Task goal: Start at the first line of the material. Repeat each line exactly through the one containing "a hyper-elastic material.", then stop.

[Provided data]

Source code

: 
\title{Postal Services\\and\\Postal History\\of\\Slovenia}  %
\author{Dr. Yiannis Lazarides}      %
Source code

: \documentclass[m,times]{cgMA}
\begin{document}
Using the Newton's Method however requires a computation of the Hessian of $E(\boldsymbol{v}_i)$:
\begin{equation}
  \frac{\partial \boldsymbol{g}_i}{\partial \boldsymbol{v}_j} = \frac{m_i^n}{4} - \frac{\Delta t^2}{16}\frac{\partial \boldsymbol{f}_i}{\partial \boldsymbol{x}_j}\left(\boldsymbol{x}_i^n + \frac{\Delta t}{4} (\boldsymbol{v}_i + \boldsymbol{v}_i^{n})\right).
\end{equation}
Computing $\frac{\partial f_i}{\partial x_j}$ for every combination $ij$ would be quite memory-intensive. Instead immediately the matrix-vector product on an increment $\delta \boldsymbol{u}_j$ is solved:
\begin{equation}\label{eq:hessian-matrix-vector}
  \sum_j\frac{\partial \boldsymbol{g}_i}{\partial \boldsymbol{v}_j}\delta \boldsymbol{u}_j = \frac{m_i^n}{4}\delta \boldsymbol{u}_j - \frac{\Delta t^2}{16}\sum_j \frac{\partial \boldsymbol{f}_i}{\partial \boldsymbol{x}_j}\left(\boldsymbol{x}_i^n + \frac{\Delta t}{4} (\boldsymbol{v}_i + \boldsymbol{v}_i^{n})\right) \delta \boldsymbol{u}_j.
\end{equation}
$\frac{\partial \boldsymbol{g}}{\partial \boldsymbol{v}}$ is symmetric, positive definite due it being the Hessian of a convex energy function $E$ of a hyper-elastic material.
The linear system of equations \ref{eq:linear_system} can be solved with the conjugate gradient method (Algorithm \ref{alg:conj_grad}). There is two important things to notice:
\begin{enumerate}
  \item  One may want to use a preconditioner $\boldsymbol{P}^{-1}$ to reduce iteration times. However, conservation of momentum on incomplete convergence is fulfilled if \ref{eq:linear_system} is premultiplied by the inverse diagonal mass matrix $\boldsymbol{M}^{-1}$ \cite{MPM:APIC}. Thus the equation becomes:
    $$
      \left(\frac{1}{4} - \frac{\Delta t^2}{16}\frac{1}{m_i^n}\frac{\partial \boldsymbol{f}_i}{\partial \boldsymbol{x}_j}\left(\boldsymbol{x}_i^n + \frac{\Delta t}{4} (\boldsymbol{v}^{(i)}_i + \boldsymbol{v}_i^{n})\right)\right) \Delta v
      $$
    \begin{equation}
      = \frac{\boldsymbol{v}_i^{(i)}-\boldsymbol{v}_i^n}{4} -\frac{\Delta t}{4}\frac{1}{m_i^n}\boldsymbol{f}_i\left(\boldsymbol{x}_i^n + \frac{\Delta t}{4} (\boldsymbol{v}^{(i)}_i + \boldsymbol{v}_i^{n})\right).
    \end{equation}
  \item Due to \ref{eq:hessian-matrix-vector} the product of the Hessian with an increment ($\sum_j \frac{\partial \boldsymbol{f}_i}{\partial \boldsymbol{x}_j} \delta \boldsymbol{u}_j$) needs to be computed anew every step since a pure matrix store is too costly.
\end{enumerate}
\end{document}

[/Provided data]

Task response:
Source code

: 
\title{Postal Services\\and\\Postal History\\of\\Slovenia}  %
\author{Dr. Yiannis Lazarides}      %
Source code

: \documentclass[m,times]{cgMA}
\begin{document}
Using the Newton's Method however requires a computation of the Hessian of $E(\boldsymbol{v}_i)$:
\begin{equation}
  \frac{\partial \boldsymbol{g}_i}{\partial \boldsymbol{v}_j} = \frac{m_i^n}{4} - \frac{\Delta t^2}{16}\frac{\partial \boldsymbol{f}_i}{\partial \boldsymbol{x}_j}\left(\boldsymbol{x}_i^n + \frac{\Delta t}{4} (\boldsymbol{v}_i + \boldsymbol{v}_i^{n})\right).
\end{equation}
Computing $\frac{\partial f_i}{\partial x_j}$ for every combination $ij$ would be quite memory-intensive. Instead immediately the matrix-vector product on an increment $\delta \boldsymbol{u}_j$ is solved:
\begin{equation}\label{eq:hessian-matrix-vector}
  \sum_j\frac{\partial \boldsymbol{g}_i}{\partial \boldsymbol{v}_j}\delta \boldsymbol{u}_j = \frac{m_i^n}{4}\delta \boldsymbol{u}_j - \frac{\Delta t^2}{16}\sum_j \frac{\partial \boldsymbol{f}_i}{\partial \boldsymbol{x}_j}\left(\boldsymbol{x}_i^n + \frac{\Delta t}{4} (\boldsymbol{v}_i + \boldsymbol{v}_i^{n})\right) \delta \boldsymbol{u}_j.
\end{equation}
$\frac{\partial \boldsymbol{g}}{\partial \boldsymbol{v}}$ is symmetric, positive definite due it being the Hessian of a convex energy function $E$ of a hyper-elastic material.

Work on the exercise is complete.